ABOUT THIS EXERCISE
Beneath this task are records; state how many of their lines hold the word "includegraphics", and nothing else.

DATASET RECORDS

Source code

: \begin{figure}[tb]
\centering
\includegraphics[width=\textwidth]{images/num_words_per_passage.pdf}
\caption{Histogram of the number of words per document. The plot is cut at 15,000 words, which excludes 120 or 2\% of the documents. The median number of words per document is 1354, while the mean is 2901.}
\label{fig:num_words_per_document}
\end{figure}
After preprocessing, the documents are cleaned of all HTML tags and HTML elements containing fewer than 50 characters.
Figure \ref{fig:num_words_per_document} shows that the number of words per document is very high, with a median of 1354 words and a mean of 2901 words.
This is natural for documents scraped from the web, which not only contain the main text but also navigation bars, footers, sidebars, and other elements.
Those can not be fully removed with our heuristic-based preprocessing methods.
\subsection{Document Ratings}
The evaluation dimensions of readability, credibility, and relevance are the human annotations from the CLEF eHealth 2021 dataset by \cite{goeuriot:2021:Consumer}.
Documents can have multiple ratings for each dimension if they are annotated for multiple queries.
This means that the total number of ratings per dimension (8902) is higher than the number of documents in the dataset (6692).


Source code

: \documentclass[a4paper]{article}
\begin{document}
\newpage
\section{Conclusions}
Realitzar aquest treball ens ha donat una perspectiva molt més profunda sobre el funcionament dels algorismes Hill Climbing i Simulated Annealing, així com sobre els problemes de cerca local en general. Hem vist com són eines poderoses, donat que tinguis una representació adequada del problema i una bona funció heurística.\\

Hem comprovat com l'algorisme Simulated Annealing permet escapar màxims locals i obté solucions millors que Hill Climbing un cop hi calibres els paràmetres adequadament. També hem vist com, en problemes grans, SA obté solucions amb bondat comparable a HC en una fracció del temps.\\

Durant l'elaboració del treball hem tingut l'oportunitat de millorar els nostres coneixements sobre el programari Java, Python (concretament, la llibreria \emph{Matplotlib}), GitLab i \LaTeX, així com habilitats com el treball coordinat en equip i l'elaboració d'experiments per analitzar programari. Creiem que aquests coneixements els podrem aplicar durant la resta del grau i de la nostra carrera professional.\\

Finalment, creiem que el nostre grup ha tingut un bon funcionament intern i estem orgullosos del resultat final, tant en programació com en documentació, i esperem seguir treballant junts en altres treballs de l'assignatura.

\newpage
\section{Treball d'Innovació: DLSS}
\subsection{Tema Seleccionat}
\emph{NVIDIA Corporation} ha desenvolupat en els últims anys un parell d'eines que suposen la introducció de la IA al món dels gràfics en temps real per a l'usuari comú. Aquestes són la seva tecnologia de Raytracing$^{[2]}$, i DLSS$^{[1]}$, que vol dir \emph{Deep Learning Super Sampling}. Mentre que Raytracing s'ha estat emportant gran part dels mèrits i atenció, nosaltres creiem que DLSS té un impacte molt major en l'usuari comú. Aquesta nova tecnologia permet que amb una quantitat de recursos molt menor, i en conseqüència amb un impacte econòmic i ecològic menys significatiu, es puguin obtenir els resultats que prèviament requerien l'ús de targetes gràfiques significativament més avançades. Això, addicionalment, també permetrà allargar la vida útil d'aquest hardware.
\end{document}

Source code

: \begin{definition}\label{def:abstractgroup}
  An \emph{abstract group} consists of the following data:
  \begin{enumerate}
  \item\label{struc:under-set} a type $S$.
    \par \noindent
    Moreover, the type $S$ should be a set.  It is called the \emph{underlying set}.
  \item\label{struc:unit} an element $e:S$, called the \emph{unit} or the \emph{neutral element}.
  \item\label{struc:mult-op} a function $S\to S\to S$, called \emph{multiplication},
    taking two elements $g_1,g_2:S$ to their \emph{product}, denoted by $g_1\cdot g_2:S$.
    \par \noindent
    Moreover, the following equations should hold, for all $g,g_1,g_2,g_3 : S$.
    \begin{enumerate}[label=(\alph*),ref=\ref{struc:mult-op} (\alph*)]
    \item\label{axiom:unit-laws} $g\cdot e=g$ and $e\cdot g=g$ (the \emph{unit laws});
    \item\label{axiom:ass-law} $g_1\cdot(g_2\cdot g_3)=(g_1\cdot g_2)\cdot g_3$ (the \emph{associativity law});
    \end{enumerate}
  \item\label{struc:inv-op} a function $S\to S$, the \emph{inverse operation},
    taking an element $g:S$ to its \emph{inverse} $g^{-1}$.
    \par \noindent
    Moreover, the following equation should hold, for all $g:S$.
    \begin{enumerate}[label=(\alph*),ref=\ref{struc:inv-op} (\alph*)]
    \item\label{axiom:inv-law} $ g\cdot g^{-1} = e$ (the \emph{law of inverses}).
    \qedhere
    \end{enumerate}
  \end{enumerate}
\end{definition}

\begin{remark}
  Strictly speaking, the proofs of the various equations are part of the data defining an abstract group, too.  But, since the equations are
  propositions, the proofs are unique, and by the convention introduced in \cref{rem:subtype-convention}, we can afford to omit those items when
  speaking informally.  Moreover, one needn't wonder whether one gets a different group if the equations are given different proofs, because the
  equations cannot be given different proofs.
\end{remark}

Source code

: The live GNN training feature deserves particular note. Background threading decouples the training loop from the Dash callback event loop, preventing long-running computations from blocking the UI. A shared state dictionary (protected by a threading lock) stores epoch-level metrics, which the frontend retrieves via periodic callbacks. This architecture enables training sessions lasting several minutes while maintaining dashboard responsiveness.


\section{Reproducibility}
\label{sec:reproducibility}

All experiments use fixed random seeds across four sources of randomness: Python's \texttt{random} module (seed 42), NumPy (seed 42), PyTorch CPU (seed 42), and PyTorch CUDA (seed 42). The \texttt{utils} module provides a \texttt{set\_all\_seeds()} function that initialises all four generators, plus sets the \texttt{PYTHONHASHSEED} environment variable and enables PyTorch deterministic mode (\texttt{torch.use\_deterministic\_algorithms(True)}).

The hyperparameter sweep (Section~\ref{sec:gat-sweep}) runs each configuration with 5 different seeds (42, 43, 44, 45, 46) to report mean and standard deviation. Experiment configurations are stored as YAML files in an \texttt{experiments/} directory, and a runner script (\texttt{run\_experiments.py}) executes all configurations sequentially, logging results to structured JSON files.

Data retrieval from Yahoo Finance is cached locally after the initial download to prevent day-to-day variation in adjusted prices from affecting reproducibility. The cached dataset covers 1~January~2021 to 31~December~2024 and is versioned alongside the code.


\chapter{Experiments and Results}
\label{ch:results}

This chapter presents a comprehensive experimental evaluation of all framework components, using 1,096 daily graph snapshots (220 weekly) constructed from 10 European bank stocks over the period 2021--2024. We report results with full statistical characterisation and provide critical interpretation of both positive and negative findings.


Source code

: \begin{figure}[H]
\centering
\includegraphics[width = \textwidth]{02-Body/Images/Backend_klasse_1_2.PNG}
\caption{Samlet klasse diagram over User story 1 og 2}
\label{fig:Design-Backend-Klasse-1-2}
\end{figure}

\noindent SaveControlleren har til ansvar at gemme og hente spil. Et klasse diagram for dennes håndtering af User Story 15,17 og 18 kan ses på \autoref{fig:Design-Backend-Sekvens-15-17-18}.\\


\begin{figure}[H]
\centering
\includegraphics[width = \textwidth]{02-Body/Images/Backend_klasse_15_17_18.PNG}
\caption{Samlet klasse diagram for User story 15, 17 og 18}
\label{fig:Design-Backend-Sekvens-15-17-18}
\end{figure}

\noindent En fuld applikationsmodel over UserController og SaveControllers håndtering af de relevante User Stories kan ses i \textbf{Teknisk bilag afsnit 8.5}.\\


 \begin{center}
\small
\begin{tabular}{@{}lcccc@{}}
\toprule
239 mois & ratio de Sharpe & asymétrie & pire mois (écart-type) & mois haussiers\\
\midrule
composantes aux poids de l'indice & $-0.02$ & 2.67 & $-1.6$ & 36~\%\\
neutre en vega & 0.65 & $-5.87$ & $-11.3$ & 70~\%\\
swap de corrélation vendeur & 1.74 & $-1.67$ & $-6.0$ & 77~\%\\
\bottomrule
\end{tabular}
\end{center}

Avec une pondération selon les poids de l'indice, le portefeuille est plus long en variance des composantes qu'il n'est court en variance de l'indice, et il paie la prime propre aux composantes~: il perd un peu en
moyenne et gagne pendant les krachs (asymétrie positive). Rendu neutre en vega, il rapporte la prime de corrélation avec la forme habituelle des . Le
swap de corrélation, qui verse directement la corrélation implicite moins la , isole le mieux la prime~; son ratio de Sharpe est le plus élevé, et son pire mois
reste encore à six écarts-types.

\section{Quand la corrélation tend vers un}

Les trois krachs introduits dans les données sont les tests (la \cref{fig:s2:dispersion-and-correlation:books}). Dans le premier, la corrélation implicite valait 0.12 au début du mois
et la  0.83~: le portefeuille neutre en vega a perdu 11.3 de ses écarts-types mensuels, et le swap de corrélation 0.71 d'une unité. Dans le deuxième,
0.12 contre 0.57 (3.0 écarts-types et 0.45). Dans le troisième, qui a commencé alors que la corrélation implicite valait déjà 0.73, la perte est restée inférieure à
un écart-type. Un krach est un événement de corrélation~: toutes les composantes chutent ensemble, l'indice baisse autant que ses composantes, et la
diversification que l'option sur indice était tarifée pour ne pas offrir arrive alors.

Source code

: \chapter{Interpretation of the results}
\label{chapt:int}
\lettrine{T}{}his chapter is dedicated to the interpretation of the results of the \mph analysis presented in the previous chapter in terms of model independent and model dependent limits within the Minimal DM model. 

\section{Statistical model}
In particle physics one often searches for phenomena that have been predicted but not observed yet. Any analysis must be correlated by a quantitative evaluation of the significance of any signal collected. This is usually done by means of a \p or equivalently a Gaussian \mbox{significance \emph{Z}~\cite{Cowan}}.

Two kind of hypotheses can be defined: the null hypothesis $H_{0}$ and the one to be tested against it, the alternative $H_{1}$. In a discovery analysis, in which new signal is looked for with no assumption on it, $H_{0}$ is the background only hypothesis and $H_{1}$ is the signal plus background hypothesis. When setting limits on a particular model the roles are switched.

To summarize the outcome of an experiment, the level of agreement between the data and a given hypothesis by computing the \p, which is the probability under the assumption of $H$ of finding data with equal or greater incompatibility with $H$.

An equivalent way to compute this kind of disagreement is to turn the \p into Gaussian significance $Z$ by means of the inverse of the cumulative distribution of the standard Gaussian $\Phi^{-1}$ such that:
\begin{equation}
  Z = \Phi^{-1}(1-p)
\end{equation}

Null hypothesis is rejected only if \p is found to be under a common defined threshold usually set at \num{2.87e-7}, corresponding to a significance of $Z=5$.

FINISHED EXERCISE
3